## Provided records
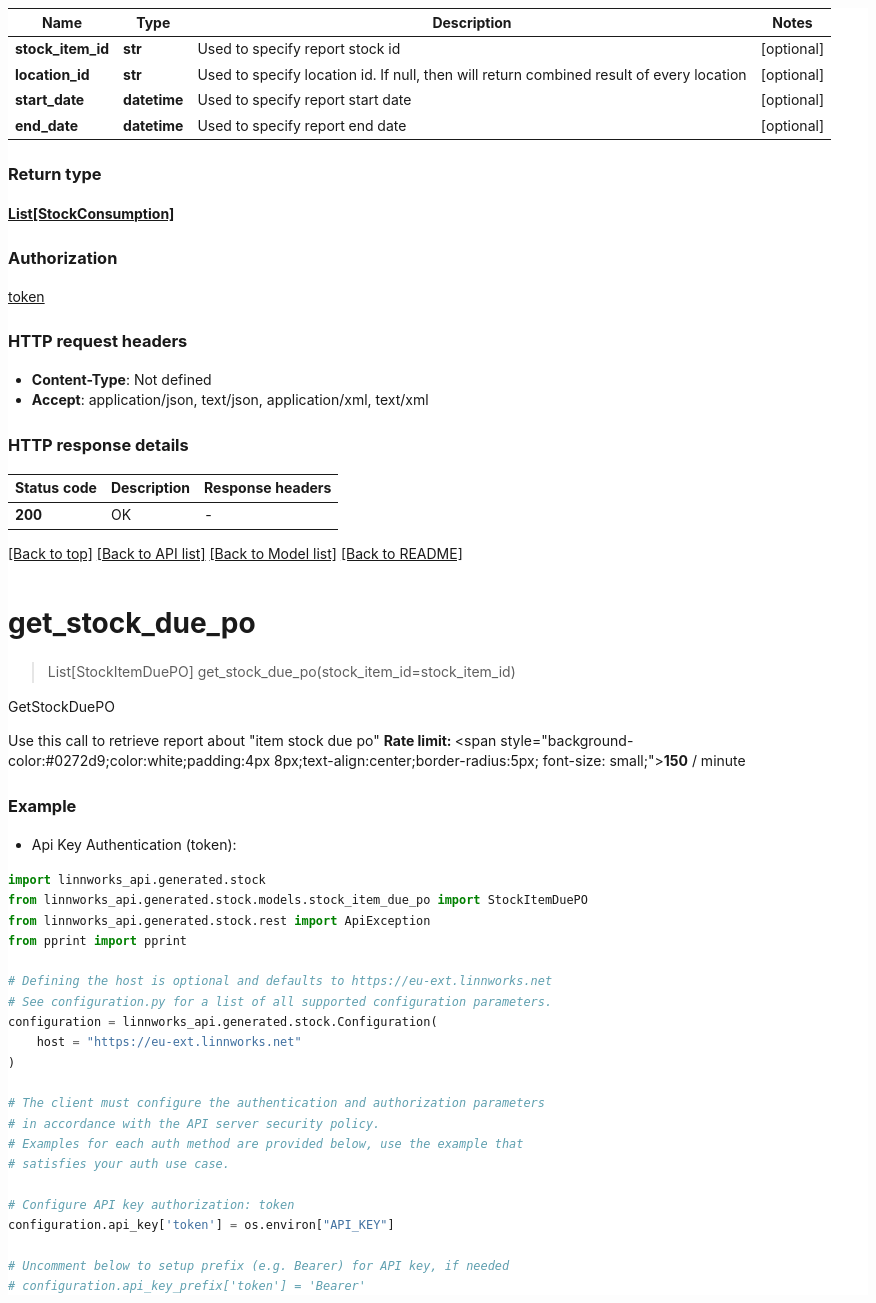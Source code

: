 Name | Type | Description  | Notes
------------- | ------------- | ------------- | -------------
 **stock_item_id** | **str**| Used to specify report stock id | [optional] 
 **location_id** | **str**| Used to specify location id. If null, then will return combined result of every location | [optional] 
 **start_date** | **datetime**| Used to specify report start date | [optional] 
 **end_date** | **datetime**| Used to specify report end date | [optional] 

### Return type

[**List[StockConsumption]**](StockConsumption.md)

### Authorization

[token](../README.md#token)

### HTTP request headers

 - **Content-Type**: Not defined
 - **Accept**: application/json, text/json, application/xml, text/xml

### HTTP response details

| Status code | Description | Response headers |
|-------------|-------------|------------------|
**200** | OK |  -  |

[[Back to top]](#) [[Back to API list]](../README.md#documentation-for-api-endpoints) [[Back to Model list]](../README.md#documentation-for-models) [[Back to README]](../README.md)

# **get_stock_due_po**
> List[StockItemDuePO] get_stock_due_po(stock_item_id=stock_item_id)

GetStockDuePO

Use this call to retrieve report about \"item stock due po\" <b>Rate limit: </b><span style=\"background-color:#0272d9;color:white;padding:4px 8px;text-align:center;border-radius:5px; font-size: small;\"><b>150</b></span> / minute

### Example

* Api Key Authentication (token):

```python
import linnworks_api.generated.stock
from linnworks_api.generated.stock.models.stock_item_due_po import StockItemDuePO
from linnworks_api.generated.stock.rest import ApiException
from pprint import pprint

# Defining the host is optional and defaults to https://eu-ext.linnworks.net
# See configuration.py for a list of all supported configuration parameters.
configuration = linnworks_api.generated.stock.Configuration(
    host = "https://eu-ext.linnworks.net"
)

# The client must configure the authentication and authorization parameters
# in accordance with the API server security policy.
# Examples for each auth method are provided below, use the example that
# satisfies your auth use case.

# Configure API key authorization: token
configuration.api_key['token'] = os.environ["API_KEY"]

# Uncomment below to setup prefix (e.g. Bearer) for API key, if needed
# configuration.api_key_prefix['token'] = 'Bearer'
```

## Exercise goal
Please go through each line of the data and count those that contain the string "token"; give that number alone.

## Answer section
5